Re: Albanian "ngujon"

From: tolgs001
Message: 22937
Date: 2003-06-09

>I was carefully by typing. In my dictionary there is Latin
>"incuncare". Should be a mistake there?

Then, it's a typo.

>We discussed about this "'n/în" which is very suspicios.

It's suspicious only to you (because you're "unbeleckt,"
as Germans say).

>Since almost everything points to en > în and not in> în

Why on earth are you so schwer von KP? The sound we write
î and â, along with the sound we write a~ (the schwa),
are mere... Romanian Umlaute, nothing else. Why so? After
all because of the principle of "Sprachökonomie" (vulgo:
laziness). In various circumstances, for the Romanian
native speaker it has been more comfortable to pronounce
[&] or [I], instead of [a, e, i, o, u]. That's why.
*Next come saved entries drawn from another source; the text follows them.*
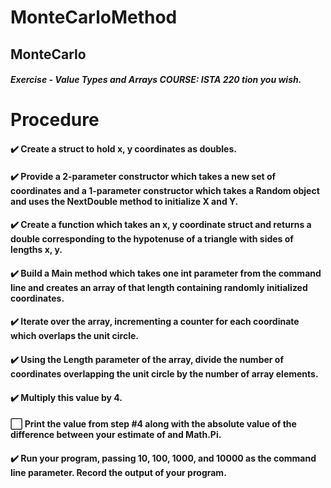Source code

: # MonteCarloMethod
## MonteCarlo

##### Exercise - Value Types and Arrays COURSE: ISTA 220 tion you wish.

# Procedure
#### :heavy_check_mark: Create a struct to hold x, y coordinates as doubles. 
#### :heavy_check_mark: Provide a 2-parameter constructor which takes a new set of coordinates and a 1-parameter constructor which takes a Random object and uses the NextDouble method to initialize X and Y.
#### :heavy_check_mark: Create a function which takes an x, y coordinate struct and returns a double corresponding to the hypotenuse of a triangle with sides of lengths x, y.
#### :heavy_check_mark: Build a Main method which takes one int parameter from the command line and creates an array of that length containing randomly initialized coordinates.
#### :heavy_check_mark: Iterate over the array, incrementing a counter for each coordinate which overlaps the unit circle.
#### :heavy_check_mark: Using the Length parameter of the array, divide the number of coordinates overlapping the unit circle by the number of array elements. 
#### :heavy_check_mark: Multiply this value by 4.
#### :white_large_square: Print the value from step #4 along with the absolute value of the difference between your estimate of and Math.Pi.
#### :heavy_check_mark: Run your program, passing 10, 100, 1000, and 10000 as the command line parameter. Record the output of your program.
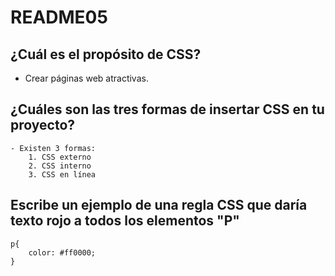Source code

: # README05

## ¿Cuál es el propósito de CSS?
+ Crear páginas web atractivas.

## ¿Cuáles son las tres formas de insertar CSS en tu proyecto?
    
    - Existen 3 formas:
        1. CSS externo
        2. CSS interno
        3. CSS en línea

## Escribe un ejemplo de una regla CSS que daría texto rojo a todos los elementos "P"

    p{
        color: #ff0000;
    }
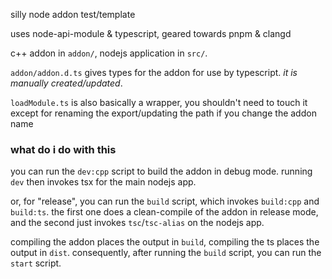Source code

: silly node addon test/template

uses node-api-module & typescript, geared towards pnpm & clangd

c++ addon in `addon/`, nodejs application in `src/`.

`addon/addon.d.ts` gives types for the addon for use by typescript. *it is manually created/updated*.

`loadModule.ts` is also basically a wrapper, you shouldn't need to touch it except for renaming the export/updating the path if you change the addon name

### what do i do with this

you can run the `dev:cpp` script to build the addon in debug mode. running `dev` then invokes tsx for the main nodejs app.

or, for "release", you can run the `build` script, which invokes `build:cpp` and `build:ts`. the first one does a clean-compile of the addon in release mode, and the second just invokes `tsc`/`tsc-alias` on the nodejs app.

compiling the addon places the output in `build`, compiling the ts places the output in `dist`. consequently, after running the `build` script, you can run the `start` script.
So, regardless how the ancient prefix was [an, en, in, on,
un], the Romanian one has become [&n], and then esp. in
the so-called Daco-Romanian dialect, on which is based
official Romanian, [In].

You'll get [en] only if you put together în- and preceding
words ending in -e: du-te'n casa, du-te'ntr'o casa,
du-te'ntre jucatori.

>until there is not stronger argumetnation I make the
>option for the substratual "'n" as in Albanian
>and not for Latin "in-".

Anyone who's speaking Romanian fluently should be
aware of this... instinctively. A Romanian native
speaker knows, on top of that, whenever the Umlaut
suits the environment and whenever the "full" vowel
has to be there, e.g. that you have to say singular
"sc&z&mânt," but plural "sc&z&minte," "pântec,"
but "spintecare, spintecat;" and that "binecuvânteaza"
& "binecuvinteaza," "sprânceana" & "sprinceana" are
interchangeable, because both forms are correct.

Es ist zum Mäuse Melken. :-)

>>If A. guj = Lat. cuneus = R. cui. (And remember: 'ncuia
>>cannot stand alone, it has to be preceded by another
>>word.)
>
>How it cannot stand alone? I am afraid I do not undestand.

Jumpin' tootin' blazes! :-) Only a couple of days
ago did I post my explanation along with many
examples. Such an example is also the construction
above "du-te'n(tr')/(tre)". And I mentioned that
nalt ("high + tall") is pronounced as such because
the Romanian native speakers no longer know that
it should be 'nalt. This is why the frequent mistake
in written: înnalt -- because they think = *în+nalt.
But this is wrong, since în+alt - there is no genuine
word nalt. (So, I gave this example to illustrate
there are exceptions. But by and large in Romanian
the în- and într' prefixations cannot stand as
'n- and 'ntr' without preceding words to which they
are linked in genuine "legatto"s, so that the prefix
form one syllable with the last syllable of the
preceding word.)

>Nothing. Why shouldn't have had the "lost" idiom the
>same pattern?

I meant: what if Albanian guj also meant cuneus, and
what if nguj reflects the same incuia < incuneare?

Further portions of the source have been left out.